Virtual machine migration can be thought of as a special form of suspend/resume, in which the state file is immediately transferred and resumed on a different target machine. Migration is particularly attractive in the data center, where it allows the current workload to be balanced dynamically across available rack space.
However, although Xen’s suspend/resume mechanism is very efficient, it may not be suitable for migrating latency-sensitive or high-availability applications. This is because the virtual machine cannot resume execution until its state file has been transferred to the target system, and this delay is largely determined by its memory size: a complex VM with a large memory allocation takes a correspondingly long time to transfer.
To avoid prolonged downtimes, Xen provides a migration engine that transfers a VM’s configuration information and memory image while the VM is still executing. The goal of the migration engine is to stop execution of the VM only while its (relatively tiny) register state is transferred. The “fly in the ointment” is that this can lead to an inconsistent memory image at the target machine if the VM modifies a memory location after it’s been copied. Xen avoids these inconsistencies by detecting when a memory page is updated after it is copied, and retransferring that page.
To do this without requiring OS modifications, Xen installs a shadow page table beneath the VM. In this mode of operation, the guest’s page table is no longer registered with the MMU. Instead, regions of the guest page table are translated and copied into the shadow table on demand.
Shadow page tables are not new: they are used in fully-virtualizing machine monitors such as VMware’s products to translate between a guest’s view of a contiguous physical memory space and the reality that its memory pages are scattered across the real physical memory space.
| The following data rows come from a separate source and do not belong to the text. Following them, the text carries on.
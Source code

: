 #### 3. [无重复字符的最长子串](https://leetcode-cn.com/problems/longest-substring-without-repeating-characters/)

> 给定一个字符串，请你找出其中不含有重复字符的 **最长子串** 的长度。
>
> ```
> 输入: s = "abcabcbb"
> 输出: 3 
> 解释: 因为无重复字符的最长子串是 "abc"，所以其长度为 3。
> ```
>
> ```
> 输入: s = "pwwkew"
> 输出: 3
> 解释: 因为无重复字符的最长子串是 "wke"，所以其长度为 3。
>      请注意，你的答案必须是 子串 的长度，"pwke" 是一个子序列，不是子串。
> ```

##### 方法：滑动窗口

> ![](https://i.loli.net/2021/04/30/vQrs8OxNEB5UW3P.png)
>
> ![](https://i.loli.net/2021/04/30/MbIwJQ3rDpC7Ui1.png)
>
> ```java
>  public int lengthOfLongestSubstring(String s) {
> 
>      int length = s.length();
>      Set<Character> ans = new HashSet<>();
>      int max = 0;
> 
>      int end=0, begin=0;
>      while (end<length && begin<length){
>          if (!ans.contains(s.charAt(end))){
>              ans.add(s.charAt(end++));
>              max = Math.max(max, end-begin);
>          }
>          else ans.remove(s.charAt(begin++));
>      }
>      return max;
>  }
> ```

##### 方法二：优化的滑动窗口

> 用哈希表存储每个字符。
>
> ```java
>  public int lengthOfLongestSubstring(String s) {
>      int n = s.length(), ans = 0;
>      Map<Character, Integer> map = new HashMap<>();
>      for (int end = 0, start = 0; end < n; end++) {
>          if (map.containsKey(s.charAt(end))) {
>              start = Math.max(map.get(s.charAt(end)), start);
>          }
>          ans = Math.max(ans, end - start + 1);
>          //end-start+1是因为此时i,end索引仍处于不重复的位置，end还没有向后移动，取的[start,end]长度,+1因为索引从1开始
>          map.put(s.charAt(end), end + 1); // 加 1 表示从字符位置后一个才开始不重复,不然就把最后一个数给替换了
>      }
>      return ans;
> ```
Shadow page tables are not used by the migration engine for full translation, but for dirty logging. The page mappings in the shadow table are therefore identical to those in the guest table, except for pages that the migration engine has transferred to the target system. Transferred pages are always converted to read-only access when their mappings are copied into the shadow table, and any attempt to update such a page causes a page fault. When Xen observes a write-access fault on a transferred page, it marks the page as “dirtied,” which informs the migration engine to schedule another transfer. Writable mappings of the page are again permitted until the page is retransferred (and again marked read-only).